The House recognises that my right hon. Friend the Member for Taunton has properly sought to debate the question of engineering steels. We know of his anxiety for the future of that sector, but he knows that the closures at Bilston, Hillside and Templeborough have resulted in the loss of 1.4 million tonnes of capacity and 7,000 jobs. I do not seek to make a direct comparison, but closures at Llanelli and Hadfields would involve about 700,000 tonnes and 3,000 jobs. I mention the figures to show that the numbers involved are substantial on both sides of the equation. I know that no one takes any pleasure from that.
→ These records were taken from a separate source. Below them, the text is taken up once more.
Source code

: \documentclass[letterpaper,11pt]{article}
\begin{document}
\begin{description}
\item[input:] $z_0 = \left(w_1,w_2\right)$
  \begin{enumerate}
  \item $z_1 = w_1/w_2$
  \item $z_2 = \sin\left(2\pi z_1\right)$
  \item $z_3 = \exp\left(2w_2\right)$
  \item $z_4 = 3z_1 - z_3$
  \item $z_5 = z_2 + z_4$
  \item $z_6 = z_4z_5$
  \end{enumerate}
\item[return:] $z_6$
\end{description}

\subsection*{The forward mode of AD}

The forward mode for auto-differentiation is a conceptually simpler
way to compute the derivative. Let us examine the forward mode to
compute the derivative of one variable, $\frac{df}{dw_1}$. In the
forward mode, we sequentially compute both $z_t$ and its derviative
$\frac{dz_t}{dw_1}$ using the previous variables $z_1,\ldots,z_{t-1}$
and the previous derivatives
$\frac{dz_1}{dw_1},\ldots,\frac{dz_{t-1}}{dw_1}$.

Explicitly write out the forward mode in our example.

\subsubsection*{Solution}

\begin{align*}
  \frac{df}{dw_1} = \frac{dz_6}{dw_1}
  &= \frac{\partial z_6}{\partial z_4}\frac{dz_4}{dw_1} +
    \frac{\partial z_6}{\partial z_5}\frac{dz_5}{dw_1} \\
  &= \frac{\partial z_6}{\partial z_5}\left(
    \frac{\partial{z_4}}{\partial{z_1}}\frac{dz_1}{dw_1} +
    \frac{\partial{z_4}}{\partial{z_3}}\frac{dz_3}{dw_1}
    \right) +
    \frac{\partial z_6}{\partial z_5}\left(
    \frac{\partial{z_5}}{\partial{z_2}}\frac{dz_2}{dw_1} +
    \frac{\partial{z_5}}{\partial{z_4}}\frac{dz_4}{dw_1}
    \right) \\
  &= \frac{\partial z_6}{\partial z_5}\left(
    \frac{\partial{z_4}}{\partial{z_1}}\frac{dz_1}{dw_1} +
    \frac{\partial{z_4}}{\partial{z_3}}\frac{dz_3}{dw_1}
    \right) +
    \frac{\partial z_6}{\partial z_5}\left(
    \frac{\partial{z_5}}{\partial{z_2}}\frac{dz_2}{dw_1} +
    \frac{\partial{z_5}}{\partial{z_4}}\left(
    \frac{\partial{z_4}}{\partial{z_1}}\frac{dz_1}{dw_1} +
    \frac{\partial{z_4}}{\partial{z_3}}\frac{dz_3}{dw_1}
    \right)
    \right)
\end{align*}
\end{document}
The hon. Member for Motherwell and Wishaw (Dr. Bray) has not got the picture right. The BSC still has a foreign loan debt of £700 million which has to be repaid at a current rate of interest of about 10 per cent. and there is still about £350 million of short-term debt. The national loans fund figures have been written off. The hon. Member for Motherwell and Wishaw is rowing a lonely canoe. I admire him for that, if for nothing else. His hon. Friends in Committee, including the Opposition Front Bench spokesman, asked why we had not accelerated the process of writing off the NLF debt. Previous Governments hoped that the viability of the BSC would be nearer to realisation before capital reconstruction could be carried out. We have had to make a judgment on what debt the corporation could carry and maintain any hope of viability. Those are the facts.

Dr. Bray

I appreciate the Under-Secretary's difficulty in trying to set out a complete balance sheet from the Dispatch Box, but that balance sheet should have been given to the House before the Bill was introduced.
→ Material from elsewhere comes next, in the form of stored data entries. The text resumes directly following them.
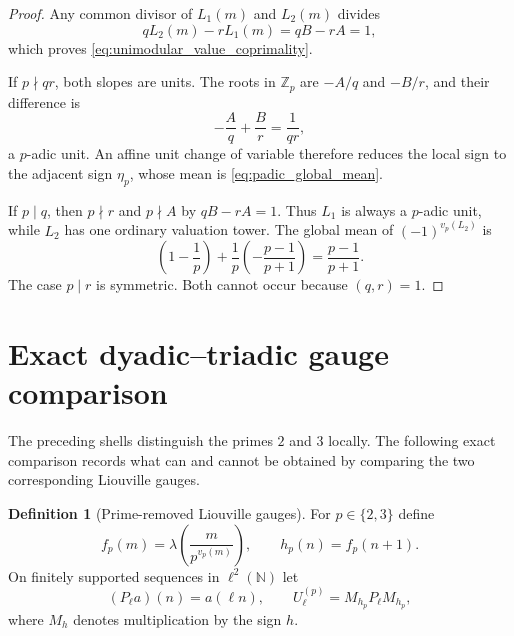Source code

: \documentclass[11pt]{amsart}
\numberwithin{equation}{section}
\theoremstyle{plain}
\theoremstyle{definition}
\newtheorem{definition}[theorem]{Definition}
\theoremstyle{remark}
\newcommand{\N}{\mathbb N}
\newcommand{\Z}{\mathbb Z}
\newcommand{\liou}{\lambda}
\begin{document}
\begin{proof}
Any common divisor of $L_1(m)$ and $L_2(m)$ divides
\begin{equation}
qL_2(m)-rL_1(m)=qB-rA=1,
\label{eq:determinant_bezout}
\end{equation}
which proves \eqref{eq:unimodular_value_coprimality}.

If $p\nmid qr$, both slopes are units.  The roots in $\Z_p$ are $-A/q$ and $-B/r$, and their difference is
\begin{equation}
-\frac Aq+\frac Br=\frac1{qr},
\label{eq:root_difference_unit}
\end{equation}
a $p$-adic unit.  An affine unit change of variable therefore reduces the local sign to the adjacent sign $\eta_p$, whose mean is \eqref{eq:padic_global_mean}.

If $p\mid q$, then $p\nmid r$ and $p\nmid A$ by $qB-rA=1$.  Thus $L_1$ is always a $p$-adic unit, while $L_2$ has one ordinary valuation tower.  The global mean of $(-1)^{v_p(L_2)}$ is
\begin{equation}
\left(1-\frac1p\right)
+\frac1p\left(-\frac{p-1}{p+1}\right)
=\frac{p-1}{p+1}.
\label{eq:single_tower_mean}
\end{equation}
The case $p\mid r$ is symmetric.  Both cannot occur because $(q,r)=1$.
\end{proof}


\section{Exact dyadic--triadic gauge comparison}
\label{sec:dyadic_triadic_gauges}

The preceding shells distinguish the primes $2$ and $3$ locally.  The following exact comparison records what can and cannot be obtained by comparing the two corresponding Liouville gauges.

\begin{definition}[Prime-removed Liouville gauges]
\label{def:prime_removed_gauges}
For $p\in\{2,3\}$ define
\begin{equation}
f_p(m)=\liou\!\left(\frac{m}{p^{v_p(m)}}\right),
\qquad
h_p(n)=f_p(n+1).
\label{eq:fp_hp_definition}
\end{equation}
On finitely supported sequences in $\ell^2(\N)$ let
\begin{equation}
(P_\ell a)(n)=a(\ell n),
\qquad
U_\ell^{(p)}=M_{h_p}P_\ell M_{h_p},
\label{eq:gauge_operator_definition}
\end{equation}
where $M_h$ denotes multiplication by the sign $h$.
\end{definition}
\end{document}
On the question of the outstanding debt—£700 million overseas debt and £350 million short-term borrowing—are those figures arrived at simply on the basis of the accident that they happen to be the overseas debt and the short-term borrowings, with no consideration of what should be the gearing in the BSC between fixed interest and equity?

Does the hon. Gentleman accept that, although the Opposition have often argued that nationalised industries have been subjected to inappropriate debt burdens and capital structures, if, when it comes to the point of making a capital reconstruction, sound principles are not put forward by Ministers, that will result in further complaints in future?

Mr. Speaker

Order. I had called the Minister to speak.

Mr. Marshall

The hon. Member for Motherwell and Wishaw is active in these matters and once he gets the bit between his teeth he is enthusiastic. I try to go out of my way to appreciate the hon. Member's contributions, because we have talked about steel matters for a few years, but much of the information to which he has referred was available in the annual report. He made a song and dance about it in Committee and sought to carry it on tonight.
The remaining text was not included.